C’era una volta, in Langa…
Scritto da Filippo Lanzone | Pubblicato in storia
Potrebbe sembrare l’inizio di una favola, o di una bella storia per affascinare i piccoli e convincerli a dormire. Invece, stiamo parlando di una grande tradizione enologica piemontese, che parte da lontano e che, fra ristrettezze, povertà, sfortune (la “malora”) e tanti sacrifici, ha saputo divenire eccellenza mondiale e creare occupazione per la sua gente. Chi oggi posi lo sguardo su queste terre, tenga bene a mente come non fosse raro, ancora fino alla metà del XX secolo, incontrare per il Piemonte di paese in paese, di borgata in borgata, provenienti da questa zona, commercianti di acciughe o di vino sfuso itineranti su carri a traino animale, in cerca di un po’ di benessere per le proprie famiglie. Ma torniamo alla nostra storia, o meglio, ai luoghi dove essa si svolge.
Siamo in provincia di Cuneo, per la precisione sulla riva destra del fiume Tanaro, costellata di colline che dalla città di Alba risalgono verso l’appennino ligure sotto forma di lunghe lingue collinari dai fianchi scoscei, che suggerirono ai Celti, abitatori di questi luoghi assieme ai Liguri, il nome che ancora oggi le contraddistingue: le Langhe, “lingue” appunto. Qui, fra noccioleti, vigneti, cascine e piccoli borghi, ancora svettano antiche torri di guardia, erette a vigilanza dalle scorrerie dei Saraceni nel Medioevo.
Per secoli ivi l’economia si è basata sull’allevamento, sulle colture di cereali, foraggi, ed anche uva: soprattutto dolcetto, ma anche nebbiolo, oltre ad altre uve autoctone che abbiamo già incontrato in precedenza.
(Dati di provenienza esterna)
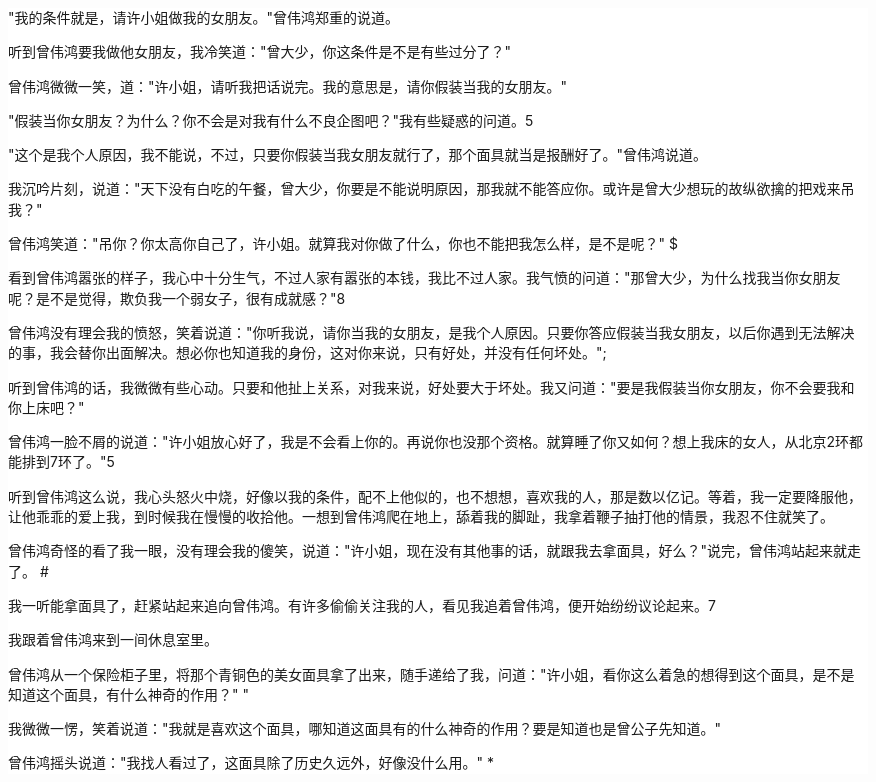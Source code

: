 

"我的条件就是，请许小姐做我的女朋友。"曾伟鸿郑重的说道。



听到曾伟鸿要我做他女朋友，我冷笑道："曾大少，你这条件是不是有些过分了？"



曾伟鸿微微一笑，道："许小姐，请听我把话说完。我的意思是，请你假装当我的女朋友。"



"假装当你女朋友？为什么？你不会是对我有什么不良企图吧？"我有些疑惑的问道。5



"这个是我个人原因，我不能说，不过，只要你假装当我女朋友就行了，那个面具就当是报酬好了。"曾伟鸿说道。



我沉吟片刻，说道："天下没有白吃的午餐，曾大少，你要是不能说明原因，那我就不能答应你。或许是曾大少想玩的故纵欲擒的把戏来吊我？"



曾伟鸿笑道："吊你？你太高你自己了，许小姐。就算我对你做了什么，你也不能把我怎么样，是不是呢？" $



看到曾伟鸿嚣张的样子，我心中十分生气，不过人家有嚣张的本钱，我比不过人家。我气愤的问道："那曾大少，为什么找我当你女朋友呢？是不是觉得，欺负我一个弱女子，很有成就感？"8



曾伟鸿没有理会我的愤怒，笑着说道："你听我说，请你当我的女朋友，是我个人原因。只要你答应假装当我女朋友，以后你遇到无法解决的事，我会替你出面解决。想必你也知道我的身份，这对你来说，只有好处，并没有任何坏处。";



听到曾伟鸿的话，我微微有些心动。只要和他扯上关系，对我来说，好处要大于坏处。我又问道："要是我假装当你女朋友，你不会要我和你上床吧？"



曾伟鸿一脸不屑的说道："许小姐放心好了，我是不会看上你的。再说你也没那个资格。就算睡了你又如何？想上我床的女人，从北京2环都能排到7环了。"5



听到曾伟鸿这么说，我心头怒火中烧，好像以我的条件，配不上他似的，也不想想，喜欢我的人，那是数以亿记。等着，我一定要降服他，让他乖乖的爱上我，到时候我在慢慢的收拾他。一想到曾伟鸿爬在地上，舔着我的脚趾，我拿着鞭子抽打他的情景，我忍不住就笑了。



曾伟鸿奇怪的看了我一眼，没有理会我的傻笑，说道："许小姐，现在没有其他事的话，就跟我去拿面具，好么？"说完，曾伟鸿站起来就走了。 #



我一听能拿面具了，赶紧站起来追向曾伟鸿。有许多偷偷关注我的人，看见我追着曾伟鸿，便开始纷纷议论起来。7



我跟着曾伟鸿来到一间休息室里。



曾伟鸿从一个保险柜子里，将那个青铜色的美女面具拿了出来，随手递给了我，问道："许小姐，看你这么着急的想得到这个面具，是不是知道这个面具，有什么神奇的作用？" "



我微微一愣，笑着说道："我就是喜欢这个面具，哪知道这面具有的什么神奇的作用？要是知道也是曾公子先知道。"



曾伟鸿摇头说道："我找人看过了，这面具除了历史久远外，好像没什么用。" *


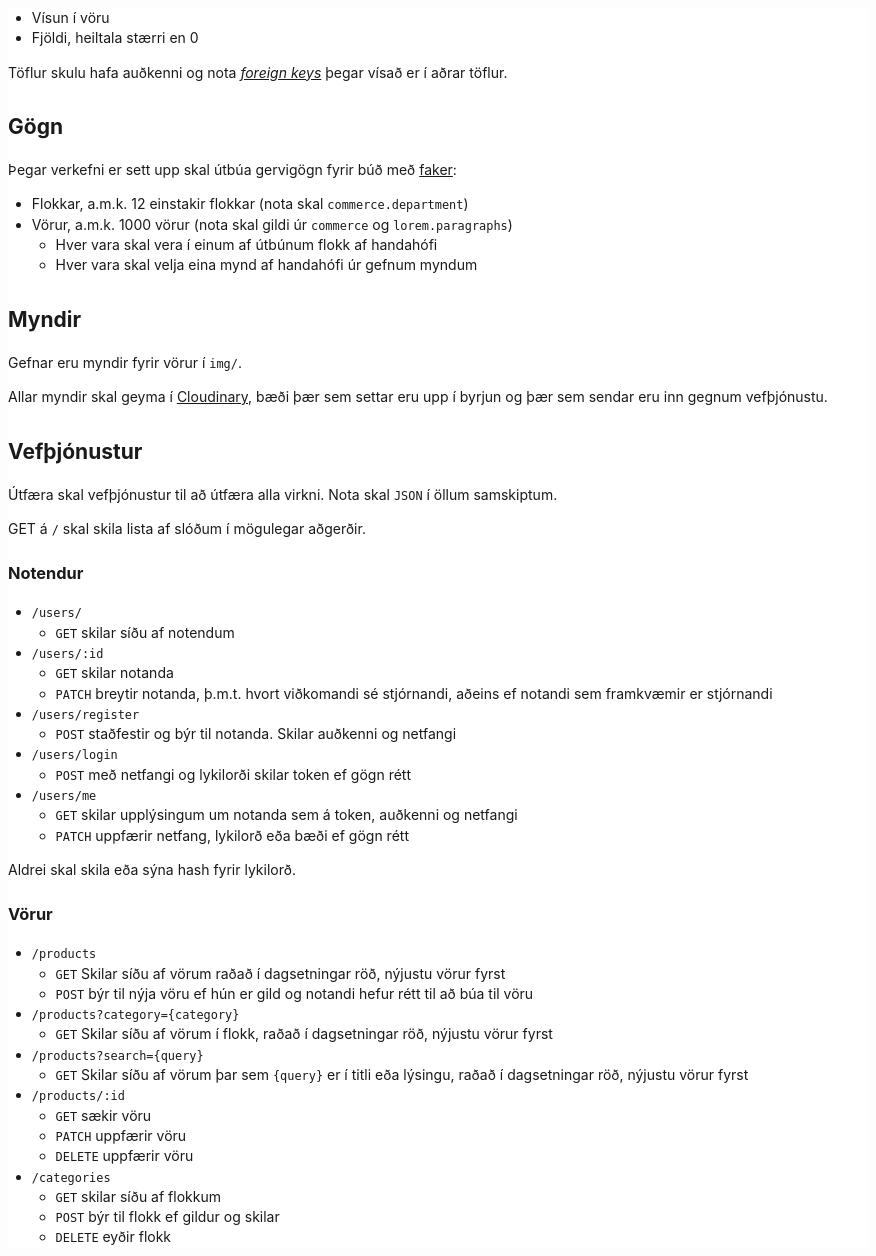   * Vísun í vöru
  * Fjöldi, heiltala stærri en 0

Töflur skulu hafa auðkenni og nota [_foreign keys_](https://www.postgresql.org/docs/current/ddl-constraints.html#DDL-CONSTRAINTS-FK) þegar vísað er í aðrar töflur.

## Gögn

Þegar verkefni er sett upp skal útbúa gervigögn fyrir búð með [faker](https://github.com/Marak/faker.js):

* Flokkar, a.m.k. 12 einstakir flokkar (nota skal `commerce.department`)
* Vörur, a.m.k. 1000 vörur (nota skal gildi úr `commerce` og `lorem.paragraphs`)
  * Hver vara skal vera í einum af útbúnum flokk af handahófi
  * Hver vara skal velja eina mynd af handahófi úr gefnum myndum

## Myndir

Gefnar eru myndir fyrir vörur í `img/`.

Allar myndir skal geyma í [Cloudinary](https://cloudinary.com/), bæði þær sem settar eru upp í byrjun og þær sem sendar eru inn gegnum vefþjónustu.

## Vefþjónustur

Útfæra skal vefþjónustur til að útfæra alla virkni. Nota skal `JSON` í öllum samskiptum.

GET á `/` skal skila lista af slóðum í mögulegar aðgerðir.

### Notendur

* `/users/`
  * `GET` skilar síðu af notendum
* `/users/:id`
  * `GET` skilar notanda
  * `PATCH` breytir notanda, þ.m.t. hvort viðkomandi sé stjórnandi, aðeins ef notandi sem framkvæmir er stjórnandi
* `/users/register`
  * `POST` staðfestir og býr til notanda. Skilar auðkenni og netfangi
* `/users/login`
  * `POST` með netfangi og lykilorði skilar token ef gögn rétt
* `/users/me`
  * `GET` skilar upplýsingum um notanda sem á token, auðkenni og netfangi
  * `PATCH` uppfærir netfang, lykilorð eða bæði ef gögn rétt

Aldrei skal skila eða sýna hash fyrir lykilorð.

### Vörur

* `/products`
  * `GET` Skilar síðu af vörum raðað í dagsetningar röð, nýjustu vörur fyrst
  * `POST` býr til nýja vöru ef hún er gild og notandi hefur rétt til að búa til vöru
* `/products?category={category}`
  * `GET` Skilar síðu af vörum í flokk, raðað í dagsetningar röð, nýjustu vörur fyrst
* `/products?search={query}`
  * `GET` Skilar síðu af vörum þar sem `{query}` er í titli eða lýsingu, raðað í dagsetningar röð, nýjustu vörur fyrst
* `/products/:id`
  * `GET` sækir vöru
  * `PATCH` uppfærir vöru
  * `DELETE` uppfærir vöru
* `/categories`
  * `GET` skilar síðu af flokkum
  * `POST` býr til flokk ef gildur og skilar
  * `DELETE` eyðir flokk
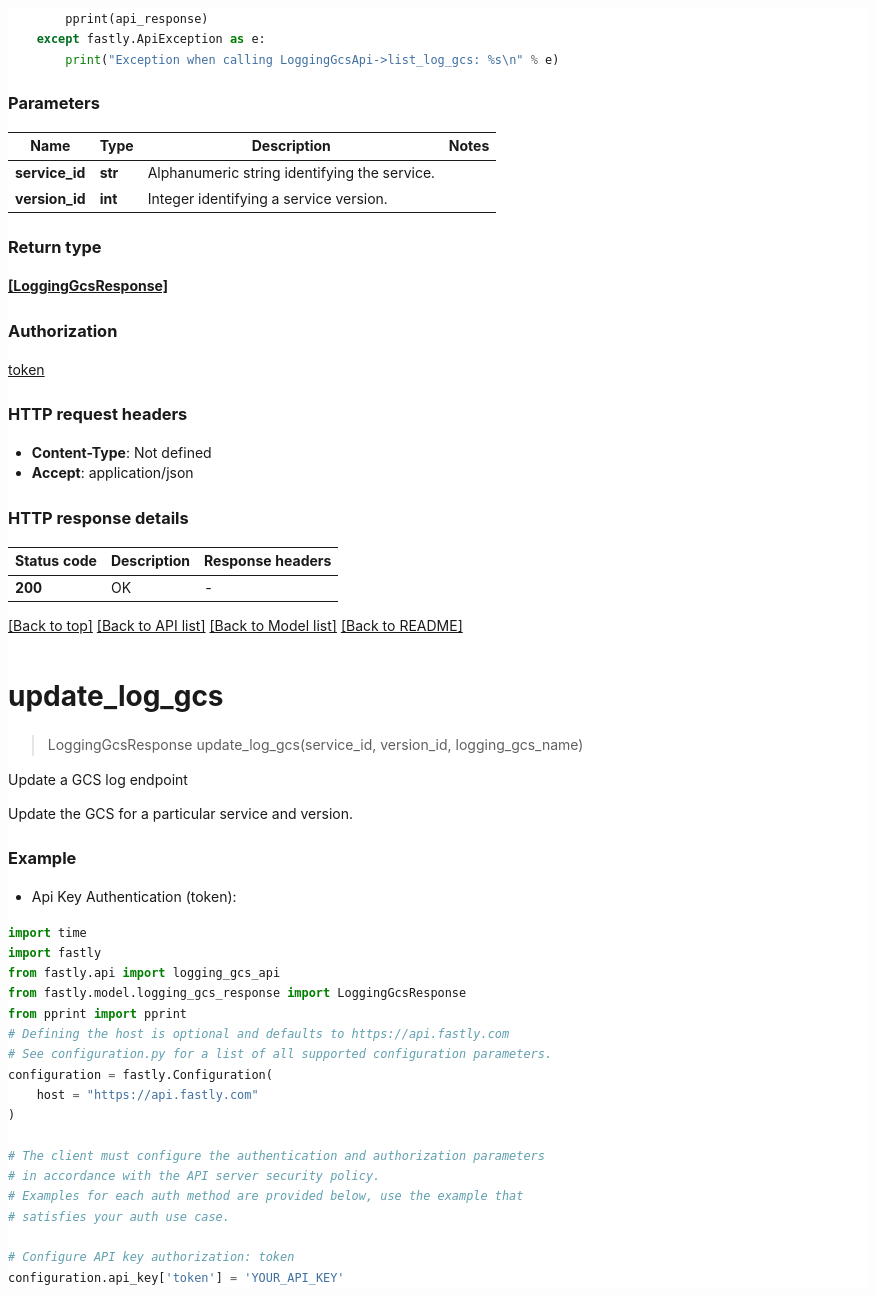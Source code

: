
 ```python
        pprint(api_response)
    except fastly.ApiException as e:
        print("Exception when calling LoggingGcsApi->list_log_gcs: %s\n" % e)
```


### Parameters

Name | Type | Description  | Notes
------------- | ------------- | ------------- | -------------
 **service_id** | **str**| Alphanumeric string identifying the service. |
 **version_id** | **int**| Integer identifying a service version. |

### Return type

[**[LoggingGcsResponse]**](LoggingGcsResponse.md)

### Authorization

[token](../README.md#token)

### HTTP request headers

 - **Content-Type**: Not defined
 - **Accept**: application/json


### HTTP response details

| Status code | Description | Response headers |
|-------------|-------------|------------------|
**200** | OK |  -  |

[[Back to top]](#) [[Back to API list]](../README.md#documentation-for-api-endpoints) [[Back to Model list]](../README.md#documentation-for-models) [[Back to README]](../README.md)

# **update_log_gcs**
> LoggingGcsResponse update_log_gcs(service_id, version_id, logging_gcs_name)

Update a GCS log endpoint

Update the GCS for a particular service and version.

### Example

* Api Key Authentication (token):

```python
import time
import fastly
from fastly.api import logging_gcs_api
from fastly.model.logging_gcs_response import LoggingGcsResponse
from pprint import pprint
# Defining the host is optional and defaults to https://api.fastly.com
# See configuration.py for a list of all supported configuration parameters.
configuration = fastly.Configuration(
    host = "https://api.fastly.com"
)

# The client must configure the authentication and authorization parameters
# in accordance with the API server security policy.
# Examples for each auth method are provided below, use the example that
# satisfies your auth use case.

# Configure API key authorization: token
configuration.api_key['token'] = 'YOUR_API_KEY'
```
Il punto di svolta, e l’inizio della storia che interessa a noi, si ebbe nella prima metà del XIX secolo.
Nel cuore delle Langhe, fra Barolo, Serralunga e Castiglione Falletto, a una dozzina di chilometri da Alba, si estendeva da secoli il feudo dei marchesi Falletti di Barolo, il cui ultimo rampollo Tancredi, paggio dell’Impero a Versailles, con il beneplacito del sovrano Napoleone Bonaparte nel 1806 convolò a nozze con la giovane Juliette Colbert, discendente da una famiglia aristocratica della Vandea di antichissimo lignaggio. Tornati a Torino con la Restaurazione, nel grandioso Palazzo Falletti in via delle Orfane, da cui amministrarono gli enormi possedimenti di famiglia sparsi per il Piemonte, grazie alla lungimiranza e grandezza d’animo della contessa, fecero della propria dimora il luogo d’incontro per intellettuali piemontesi del calibro di Silvio Pellico, Cesare Balbo e del conte Camillo Benso di Cavour.
Proprio questi, non ancora statista ma già tenutario e sindaco di Grinzane, oltre che amante del buon vino, formò assieme alla contessa, rimasta vedova nel 1838 e che si sarebbe fatta chiamare sempre Giulia di Barolo, un formidabile asse per lo sviluppo del vino di Langa. All’epoca il nebbiolo di queste colline generava vini dolci, agevolati dal fatto che la vendemmia di ottobre giungeva a ridosso dei primi freddi pungenti che inibivano la fermentazione, lasciando buoni residui zuccherini nel vino. Il Cavour ingaggiò nel 1843 l’enologo francese Louis Oudart, all’epoca a Genova per motivi commerciali, al fine di applicare le moderne tecniche enologiche d’oltralpe ai propri vini; Oudart diede grande attenzione all’igiene in cantina e fece un vino secco: era nato il Barolo.